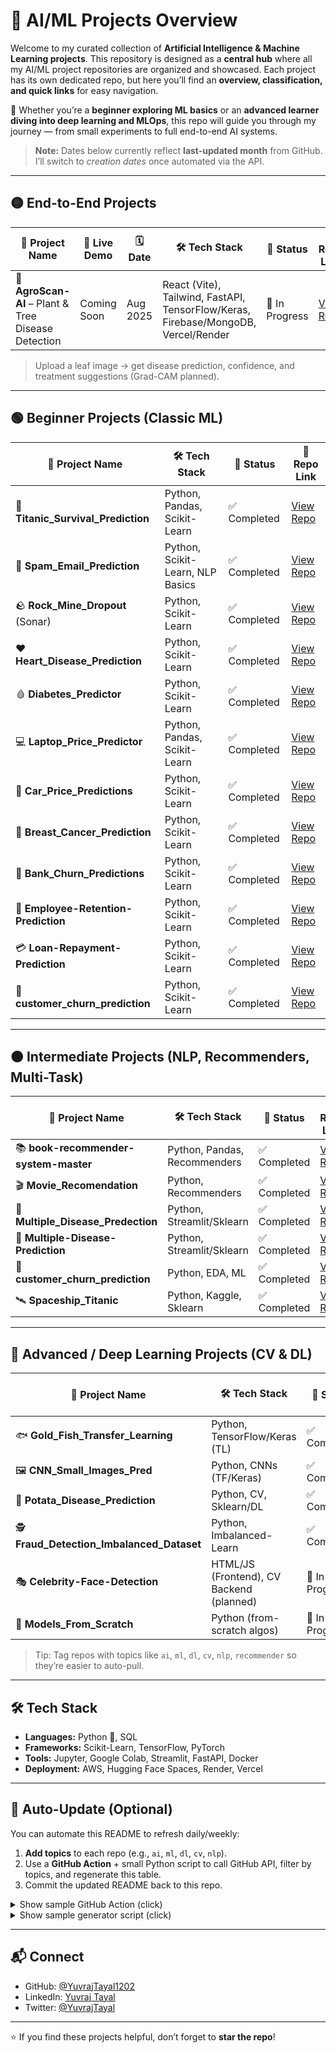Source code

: # 🤖 AI/ML Projects Overview

Welcome to my curated collection of **Artificial Intelligence & Machine Learning projects**.
This repository is designed as a **central hub** where all my AI/ML project repositories are organized and showcased.
Each project has its own dedicated repo, but here you’ll find an **overview, classification, and quick links** for easy navigation.

🌟 Whether you’re a **beginner exploring ML basics** or an **advanced learner diving into deep learning and MLOps**,
this repo will guide you through my journey — from small experiments to full end-to-end AI systems.

> **Note:** Dates below currently reflect **last-updated month** from GitHub. I’ll switch to *creation dates* once automated via the API.

---

## 🟡 End-to-End Projects

| 📁 Project Name                                     | 🔗 Live Demo | 🗓️ Date | 🛠️ Tech Stack                                                                     | 📌 Status      | 🔗 Repo Link                                                |
| --------------------------------------------------- | ------------ | -------- | ---------------------------------------------------------------------------------- | -------------- | ----------------------------------------------------------- |
| 🌿 **AgroScan-AI** – Plant & Tree Disease Detection | Coming Soon  | Aug 2025 | React (Vite), Tailwind, FastAPI, TensorFlow/Keras, Firebase/MongoDB, Vercel/Render | 🚧 In Progress | [View Repo](https://github.com/yuvrajtayal1202/AgroScan-AI) |

> Upload a leaf image → get disease prediction, confidence, and treatment suggestions (Grad-CAM planned).

---

## 🟢 Beginner Projects (Classic ML)

| 📁 Project Name                      | 🛠️ Tech Stack                   | 📌 Status   | 🔗 Repo Link                                                                  |
| ------------------------------------ | -------------------------------- | ----------- | ----------------------------------------------------------------------------- |
| 🚢 **Titanic\_Survival\_Prediction** | Python, Pandas, Scikit-Learn     | ✅ Completed | [View Repo](https://github.com/yuvrajtayal1202/Titanic_Survival_Prediction)   |
| 📧 **Spam\_Email\_Prediction**       | Python, Scikit-Learn, NLP Basics | ✅ Completed | [View Repo](https://github.com/yuvrajtayal1202/Spam_Email_Prediction)         |
| 🪨 **Rock\_Mine\_Dropout** (Sonar)   | Python, Scikit-Learn             | ✅ Completed | [View Repo](https://github.com/yuvrajtayal1202/Rock_Mine_Dropout)             |
| ❤️ **Heart\_Disease\_Prediction**    | Python, Scikit-Learn             | ✅ Completed | [View Repo](https://github.com/yuvrajtayal1202/Heart_Disease_Prediction)      |
| 🩸 **Diabetes\_Predictor**           | Python, Scikit-Learn             | ✅ Completed | [View Repo](https://github.com/yuvrajtayal1202/Diabetes_Predictor)            |
| 💻 **Laptop\_Price\_Predictor**      | Python, Pandas, Scikit-Learn     | ✅ Completed | [View Repo](https://github.com/yuvrajtayal1202/Laptop_Price_Predictor)        |
| 🚗 **Car\_Price\_Predictions**       | Python, Scikit-Learn             | ✅ Completed | [View Repo](https://github.com/yuvrajtayal1202/Car_Price_Predictions)         |
| 🧠 **Breast\_Cancer\_Prediction**    | Python, Scikit-Learn             | ✅ Completed | [View Repo](https://github.com/yuvrajtayal1202/Breast_Cancer_Prediction)      |
| 🏦 **Bank\_Churn\_Predictions**      | Python, Scikit-Learn             | ✅ Completed | [View Repo](https://github.com/yuvrajtayal1202/Bank_Churn_Predictions)        |
| 👔 **Employee-Retention-Prediction** | Python, Scikit-Learn             | ✅ Completed | [View Repo](https://github.com/yuvrajtayal1202/Employee-Retention-Prediction) |
| 💳 **Loan-Repayment-Prediction**     | Python, Scikit-Learn             | ✅ Completed | [View Repo](https://github.com/yuvrajtayal1202/Loan-Repayment-Prediction)     |
| 👥 **customer\_churn\_prediction**   | Python, Scikit-Learn             | ✅ Completed | [View Repo](https://github.com/yuvrajtayal1202/customer_churn_prediction)     |

---

## 🟠 Intermediate Projects (NLP, Recommenders, Multi-Task)

| 📁 Project Name                       | 🛠️ Tech Stack               | 📌 Status   | 🔗 Repo Link                                                                   |
| ------------------------------------- | ---------------------------- | ----------- | ------------------------------------------------------------------------------ |
| 📚 **book-recommender-system-master** | Python, Pandas, Recommenders | ✅ Completed | [View Repo](https://github.com/yuvrajtayal1202/book-recommender-system-master) |
| 🎬 **Movie\_Recomendation**           | Python, Recommenders         | ✅ Completed | [View Repo](https://github.com/yuvrajtayal1202/Movie_Recomendation)            |
| 🧪 **Multiple\_Disease\_Predection**  | Python, Streamlit/Sklearn    | ✅ Completed | [View Repo](https://github.com/yuvrajtayal1202/Multiple_Disease_Predection)    |
| 🧪 **Multiple-Disease-Prediction**    | Python, Streamlit/Sklearn    | ✅ Completed | [View Repo](https://github.com/yuvrajtayal1202/Multiple-Disease-Prediction)    |
| 🛒 **customer\_churn\_prediction**    | Python, EDA, ML              | ✅ Completed | [View Repo](https://github.com/yuvrajtayal1202/customer_churn_prediction)      |
| 🛰️ **Spaceship\_Titanic**            | Python, Kaggle, Sklearn      | ✅ Completed | [View Repo](https://github.com/yuvrajtayal1202/Spaceship_Titanic)              |

---

## 🔴 Advanced / Deep Learning Projects (CV & DL)

| 📁 Project Name                               | 🛠️ Tech Stack                           | 📌 Status      | 🔗 Repo Link                                                                       |
| --------------------------------------------- | ---------------------------------------- | -------------- | ---------------------------------------------------------------------------------- |
| 🐟 **Gold\_Fish\_Transfer\_Learning**         | Python, TensorFlow/Keras (TL)            | ✅ Completed    | [View Repo](https://github.com/yuvrajtayal1202/Gold_Fish_Transfer_Learning)        |
| 🖼️ **CNN\_Small\_Images\_Pred**              | Python, CNNs (TF/Keras)                  | ✅ Completed    | [View Repo](https://github.com/yuvrajtayal1202/CNN_Small_Images_Pred)              |
| 🐞 **Potata\_Disease\_Prediction**            | Python, CV, Sklearn/DL                   | ✅ Completed    | [View Repo](https://github.com/yuvrajtayal1202/Potata_Disease_Prediction)          |
| 🕵️ **Fraud\_Detection\_Imbalanced\_Dataset** | Python, Imbalanced-Learn                 | ✅ Completed    | [View Repo](https://github.com/yuvrajtayal1202/Fraud_Detection_Imbalanced_Dataset) |
| 🎭 **Celebrity-Face-Detection**               | HTML/JS (Frontend), CV Backend (planned) | 🚧 In Progress | [View Repo](https://github.com/yuvrajtayal1202/Celebrity-Face-Detection)           |
| 🧩 **Models\_From\_Scratch**                  | Python (from-scratch algos)              | 🚧 In Progress | [View Repo](https://github.com/yuvrajtayal1202/Models_From_Scratch)                |

> Tip: Tag repos with topics like `ai`, `ml`, `dl`, `cv`, `nlp`, `recommender` so they’re easier to auto-pull.

---

## 🛠 Tech Stack

* **Languages:** Python 🐍, SQL
* **Frameworks:** Scikit-Learn, TensorFlow, PyTorch
* **Tools:** Jupyter, Google Colab, Streamlit, FastAPI, Docker
* **Deployment:** AWS, Hugging Face Spaces, Render, Vercel

---

## 🔁 Auto-Update (Optional)

You can automate this README to refresh daily/weekly:

1. **Add topics** to each repo (e.g., `ai`, `ml`, `dl`, `cv`, `nlp`).
2. Use a **GitHub Action** + small Python script to call GitHub API, filter by topics, and regenerate this table.
3. Commit the updated README back to this repo.

<details>
<summary>Show sample GitHub Action (click)</summary>

```yaml

```

</details>

<details>
<summary>Show sample generator script (click)</summary>

```python

```

</details>

---

## 📬 Connect

* GitHub: [@YuvrajTayal1202](https://github.com/yuvrajtayal1202)
* LinkedIn: [Yuvraj Tayal](https://www.linkedin.com/in/yuvraj-tayal-7a3a48356)
* Twitter: [@YuvrajTayal](https://x.com/YuvrajTayal)

---

⭐ If you find these projects helpful, don’t forget to **star the repo**!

##############################

**WORK REQUEST:** Count the lines of the entries that hold the string "find", then state that number and nothing more.

**EXERCISE RESULT:** 2